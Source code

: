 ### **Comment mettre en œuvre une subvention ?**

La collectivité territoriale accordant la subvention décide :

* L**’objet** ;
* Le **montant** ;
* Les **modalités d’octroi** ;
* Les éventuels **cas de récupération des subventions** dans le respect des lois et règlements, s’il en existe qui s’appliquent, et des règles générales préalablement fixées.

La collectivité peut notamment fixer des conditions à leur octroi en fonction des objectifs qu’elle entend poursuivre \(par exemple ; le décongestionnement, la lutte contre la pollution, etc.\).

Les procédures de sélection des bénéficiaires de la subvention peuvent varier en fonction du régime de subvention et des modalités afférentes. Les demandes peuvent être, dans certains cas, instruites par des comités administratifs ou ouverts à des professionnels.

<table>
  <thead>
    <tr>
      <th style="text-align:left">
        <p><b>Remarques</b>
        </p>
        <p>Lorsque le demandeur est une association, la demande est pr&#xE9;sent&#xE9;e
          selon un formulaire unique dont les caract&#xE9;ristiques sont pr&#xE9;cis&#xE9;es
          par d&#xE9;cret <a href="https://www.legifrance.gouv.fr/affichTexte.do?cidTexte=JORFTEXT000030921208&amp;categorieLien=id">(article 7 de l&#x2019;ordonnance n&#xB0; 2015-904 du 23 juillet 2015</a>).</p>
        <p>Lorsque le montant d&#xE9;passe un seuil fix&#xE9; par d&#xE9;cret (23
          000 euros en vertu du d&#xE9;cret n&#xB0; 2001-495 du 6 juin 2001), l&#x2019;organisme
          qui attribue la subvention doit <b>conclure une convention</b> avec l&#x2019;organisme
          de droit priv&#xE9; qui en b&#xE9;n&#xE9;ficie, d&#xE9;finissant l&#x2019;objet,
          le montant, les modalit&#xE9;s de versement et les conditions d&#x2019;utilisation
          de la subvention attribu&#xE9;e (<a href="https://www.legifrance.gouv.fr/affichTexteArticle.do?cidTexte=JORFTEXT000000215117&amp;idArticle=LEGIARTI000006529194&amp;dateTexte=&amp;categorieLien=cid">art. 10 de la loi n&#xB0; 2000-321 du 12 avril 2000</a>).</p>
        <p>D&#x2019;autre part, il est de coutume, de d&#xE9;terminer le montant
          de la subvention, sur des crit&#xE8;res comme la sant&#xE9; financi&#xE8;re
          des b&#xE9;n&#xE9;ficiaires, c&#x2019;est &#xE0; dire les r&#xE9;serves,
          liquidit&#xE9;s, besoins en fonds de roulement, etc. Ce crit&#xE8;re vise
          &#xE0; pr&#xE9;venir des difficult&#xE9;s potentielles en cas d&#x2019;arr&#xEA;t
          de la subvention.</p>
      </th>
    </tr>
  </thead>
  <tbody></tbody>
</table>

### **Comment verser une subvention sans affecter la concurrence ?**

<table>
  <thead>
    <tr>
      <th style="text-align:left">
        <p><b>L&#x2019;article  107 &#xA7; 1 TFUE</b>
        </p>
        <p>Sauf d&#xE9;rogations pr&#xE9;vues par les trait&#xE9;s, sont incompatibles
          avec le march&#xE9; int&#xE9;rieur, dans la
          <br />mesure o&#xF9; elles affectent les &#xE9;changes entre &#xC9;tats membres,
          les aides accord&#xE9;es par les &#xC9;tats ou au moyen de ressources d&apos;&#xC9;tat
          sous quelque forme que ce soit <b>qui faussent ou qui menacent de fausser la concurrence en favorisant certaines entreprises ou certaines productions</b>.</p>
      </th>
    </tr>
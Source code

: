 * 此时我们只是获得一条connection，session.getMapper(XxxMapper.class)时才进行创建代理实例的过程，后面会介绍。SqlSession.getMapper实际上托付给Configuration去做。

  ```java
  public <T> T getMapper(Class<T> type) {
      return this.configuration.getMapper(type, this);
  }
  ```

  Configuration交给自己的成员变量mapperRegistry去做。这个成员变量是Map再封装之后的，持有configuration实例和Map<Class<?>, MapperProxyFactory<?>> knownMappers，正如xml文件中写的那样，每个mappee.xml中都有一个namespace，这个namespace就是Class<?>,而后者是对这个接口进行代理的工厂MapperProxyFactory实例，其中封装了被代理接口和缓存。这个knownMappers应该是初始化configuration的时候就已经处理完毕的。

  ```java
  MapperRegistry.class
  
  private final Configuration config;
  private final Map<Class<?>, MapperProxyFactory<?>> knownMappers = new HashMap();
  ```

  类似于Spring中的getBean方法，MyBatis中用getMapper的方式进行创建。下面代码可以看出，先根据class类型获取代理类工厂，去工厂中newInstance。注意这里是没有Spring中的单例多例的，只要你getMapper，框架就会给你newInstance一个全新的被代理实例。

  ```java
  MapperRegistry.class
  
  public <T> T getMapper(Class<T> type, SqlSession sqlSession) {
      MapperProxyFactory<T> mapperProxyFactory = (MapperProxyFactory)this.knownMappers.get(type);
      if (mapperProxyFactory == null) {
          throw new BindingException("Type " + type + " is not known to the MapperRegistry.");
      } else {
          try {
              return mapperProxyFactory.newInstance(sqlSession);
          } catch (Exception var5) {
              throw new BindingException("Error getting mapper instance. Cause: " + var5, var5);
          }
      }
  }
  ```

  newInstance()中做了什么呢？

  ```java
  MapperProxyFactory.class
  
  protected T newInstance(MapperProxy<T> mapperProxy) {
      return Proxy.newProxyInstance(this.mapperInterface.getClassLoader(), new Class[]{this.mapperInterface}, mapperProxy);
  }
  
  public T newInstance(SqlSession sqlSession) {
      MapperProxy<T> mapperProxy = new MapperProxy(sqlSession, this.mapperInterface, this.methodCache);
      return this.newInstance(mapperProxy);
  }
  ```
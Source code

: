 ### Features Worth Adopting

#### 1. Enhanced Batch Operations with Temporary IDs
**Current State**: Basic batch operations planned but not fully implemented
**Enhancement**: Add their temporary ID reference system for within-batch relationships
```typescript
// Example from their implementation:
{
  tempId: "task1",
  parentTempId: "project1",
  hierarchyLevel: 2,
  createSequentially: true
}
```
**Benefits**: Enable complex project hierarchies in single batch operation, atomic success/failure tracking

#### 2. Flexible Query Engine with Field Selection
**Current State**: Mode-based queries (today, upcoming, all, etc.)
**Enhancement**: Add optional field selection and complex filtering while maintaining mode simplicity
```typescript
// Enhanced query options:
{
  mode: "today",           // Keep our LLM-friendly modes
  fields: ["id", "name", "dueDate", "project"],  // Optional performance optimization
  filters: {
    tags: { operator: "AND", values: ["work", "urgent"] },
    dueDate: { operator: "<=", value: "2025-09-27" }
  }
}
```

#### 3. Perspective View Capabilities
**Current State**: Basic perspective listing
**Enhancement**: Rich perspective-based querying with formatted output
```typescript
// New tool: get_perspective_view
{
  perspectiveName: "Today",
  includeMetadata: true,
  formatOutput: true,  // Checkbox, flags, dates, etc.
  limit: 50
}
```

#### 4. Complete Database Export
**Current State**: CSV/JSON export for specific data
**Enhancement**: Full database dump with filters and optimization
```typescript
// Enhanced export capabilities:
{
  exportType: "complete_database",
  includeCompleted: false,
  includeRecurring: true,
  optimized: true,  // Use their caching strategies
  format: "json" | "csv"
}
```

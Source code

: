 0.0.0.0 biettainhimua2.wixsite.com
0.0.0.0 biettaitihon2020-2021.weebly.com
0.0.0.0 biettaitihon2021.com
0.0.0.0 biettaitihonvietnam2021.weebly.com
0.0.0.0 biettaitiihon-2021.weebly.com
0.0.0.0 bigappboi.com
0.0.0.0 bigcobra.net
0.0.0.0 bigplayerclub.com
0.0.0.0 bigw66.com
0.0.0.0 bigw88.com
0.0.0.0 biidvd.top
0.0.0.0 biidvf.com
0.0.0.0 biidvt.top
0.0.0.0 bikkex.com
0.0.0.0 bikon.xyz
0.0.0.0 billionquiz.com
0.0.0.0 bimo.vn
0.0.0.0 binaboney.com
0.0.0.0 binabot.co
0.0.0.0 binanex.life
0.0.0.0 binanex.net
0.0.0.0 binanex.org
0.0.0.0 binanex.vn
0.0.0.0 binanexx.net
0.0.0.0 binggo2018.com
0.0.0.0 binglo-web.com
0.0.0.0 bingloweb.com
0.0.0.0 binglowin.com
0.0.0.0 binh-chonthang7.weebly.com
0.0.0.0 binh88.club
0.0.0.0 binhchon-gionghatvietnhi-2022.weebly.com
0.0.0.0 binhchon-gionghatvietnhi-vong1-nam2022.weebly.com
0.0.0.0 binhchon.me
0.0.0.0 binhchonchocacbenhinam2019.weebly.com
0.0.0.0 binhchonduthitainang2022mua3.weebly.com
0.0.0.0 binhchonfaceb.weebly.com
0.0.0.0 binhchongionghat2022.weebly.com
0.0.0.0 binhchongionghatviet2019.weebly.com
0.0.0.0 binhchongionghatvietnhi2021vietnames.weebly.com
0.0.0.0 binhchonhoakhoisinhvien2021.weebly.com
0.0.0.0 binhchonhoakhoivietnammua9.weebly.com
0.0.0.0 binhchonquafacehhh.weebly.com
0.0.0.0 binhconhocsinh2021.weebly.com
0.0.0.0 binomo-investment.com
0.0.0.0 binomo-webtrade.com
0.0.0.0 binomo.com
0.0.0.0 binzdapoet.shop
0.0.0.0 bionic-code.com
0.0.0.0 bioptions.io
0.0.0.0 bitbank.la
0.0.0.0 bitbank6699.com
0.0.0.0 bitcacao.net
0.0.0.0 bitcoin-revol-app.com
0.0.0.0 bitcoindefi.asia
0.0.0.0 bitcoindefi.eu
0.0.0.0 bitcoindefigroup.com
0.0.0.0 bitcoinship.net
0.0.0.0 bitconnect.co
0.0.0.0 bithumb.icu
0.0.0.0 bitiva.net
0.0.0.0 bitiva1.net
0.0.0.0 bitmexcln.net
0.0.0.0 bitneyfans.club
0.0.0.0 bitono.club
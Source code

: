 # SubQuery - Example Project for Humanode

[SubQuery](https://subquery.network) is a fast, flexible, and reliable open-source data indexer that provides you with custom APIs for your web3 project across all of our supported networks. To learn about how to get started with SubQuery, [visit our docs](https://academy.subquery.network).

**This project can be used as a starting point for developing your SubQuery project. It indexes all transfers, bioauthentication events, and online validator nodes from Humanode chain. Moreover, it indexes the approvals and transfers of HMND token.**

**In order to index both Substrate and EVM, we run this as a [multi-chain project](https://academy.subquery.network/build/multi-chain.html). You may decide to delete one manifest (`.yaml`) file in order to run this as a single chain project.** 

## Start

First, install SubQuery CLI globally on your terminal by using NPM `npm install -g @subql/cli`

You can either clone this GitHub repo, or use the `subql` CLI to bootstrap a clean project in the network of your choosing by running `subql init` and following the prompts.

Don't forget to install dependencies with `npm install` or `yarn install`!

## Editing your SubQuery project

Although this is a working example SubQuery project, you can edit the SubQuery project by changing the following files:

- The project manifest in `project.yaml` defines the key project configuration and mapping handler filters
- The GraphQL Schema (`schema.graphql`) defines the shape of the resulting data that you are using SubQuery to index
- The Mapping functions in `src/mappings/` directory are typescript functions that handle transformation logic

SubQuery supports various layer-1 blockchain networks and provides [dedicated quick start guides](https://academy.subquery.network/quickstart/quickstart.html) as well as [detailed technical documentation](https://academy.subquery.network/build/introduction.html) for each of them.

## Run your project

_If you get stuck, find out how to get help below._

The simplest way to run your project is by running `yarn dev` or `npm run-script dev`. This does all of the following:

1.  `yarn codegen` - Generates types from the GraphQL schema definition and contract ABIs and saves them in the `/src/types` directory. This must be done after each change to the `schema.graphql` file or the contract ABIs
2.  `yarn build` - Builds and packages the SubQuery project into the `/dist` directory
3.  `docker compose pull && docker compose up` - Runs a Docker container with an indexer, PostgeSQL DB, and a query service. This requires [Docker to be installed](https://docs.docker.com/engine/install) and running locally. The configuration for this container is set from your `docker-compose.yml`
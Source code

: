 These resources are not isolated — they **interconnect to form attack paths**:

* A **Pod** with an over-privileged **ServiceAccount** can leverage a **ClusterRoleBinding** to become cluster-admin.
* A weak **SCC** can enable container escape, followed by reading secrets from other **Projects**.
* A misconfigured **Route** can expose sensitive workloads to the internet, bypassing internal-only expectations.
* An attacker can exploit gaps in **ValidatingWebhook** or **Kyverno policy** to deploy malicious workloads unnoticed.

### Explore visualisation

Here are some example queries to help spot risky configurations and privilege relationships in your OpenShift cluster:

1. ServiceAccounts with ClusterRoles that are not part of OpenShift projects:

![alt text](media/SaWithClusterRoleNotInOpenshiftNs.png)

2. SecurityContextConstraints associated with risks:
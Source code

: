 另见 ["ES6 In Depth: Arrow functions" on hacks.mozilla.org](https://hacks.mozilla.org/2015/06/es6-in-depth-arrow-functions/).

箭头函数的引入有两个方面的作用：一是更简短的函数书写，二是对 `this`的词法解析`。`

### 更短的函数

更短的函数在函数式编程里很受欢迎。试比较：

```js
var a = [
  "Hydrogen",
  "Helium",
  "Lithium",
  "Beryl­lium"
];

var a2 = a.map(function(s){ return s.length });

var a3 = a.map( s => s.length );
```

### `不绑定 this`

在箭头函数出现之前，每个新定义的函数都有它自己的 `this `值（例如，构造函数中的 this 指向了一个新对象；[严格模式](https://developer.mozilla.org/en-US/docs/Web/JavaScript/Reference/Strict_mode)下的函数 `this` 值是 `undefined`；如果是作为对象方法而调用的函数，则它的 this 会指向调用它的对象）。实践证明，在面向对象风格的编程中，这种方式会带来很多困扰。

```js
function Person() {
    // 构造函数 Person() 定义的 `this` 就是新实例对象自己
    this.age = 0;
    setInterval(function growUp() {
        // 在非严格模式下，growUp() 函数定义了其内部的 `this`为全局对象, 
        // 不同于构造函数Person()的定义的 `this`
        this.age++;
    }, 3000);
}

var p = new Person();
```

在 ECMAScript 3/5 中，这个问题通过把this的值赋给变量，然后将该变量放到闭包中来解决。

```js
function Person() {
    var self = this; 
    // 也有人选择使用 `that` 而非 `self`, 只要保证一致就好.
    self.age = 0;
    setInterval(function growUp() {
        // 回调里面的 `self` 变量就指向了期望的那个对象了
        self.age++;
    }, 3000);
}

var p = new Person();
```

━━━━

Task goal: Filter the entries above down to the lines that contain "self".

Exercise answer:
    var self = this; 
    // 也有人选择使用 `that` 而非 `self`, 只要保证一致就好.
    self.age = 0;
        // 回调里面的 `self` 变量就指向了期望的那个对象了
        self.age++;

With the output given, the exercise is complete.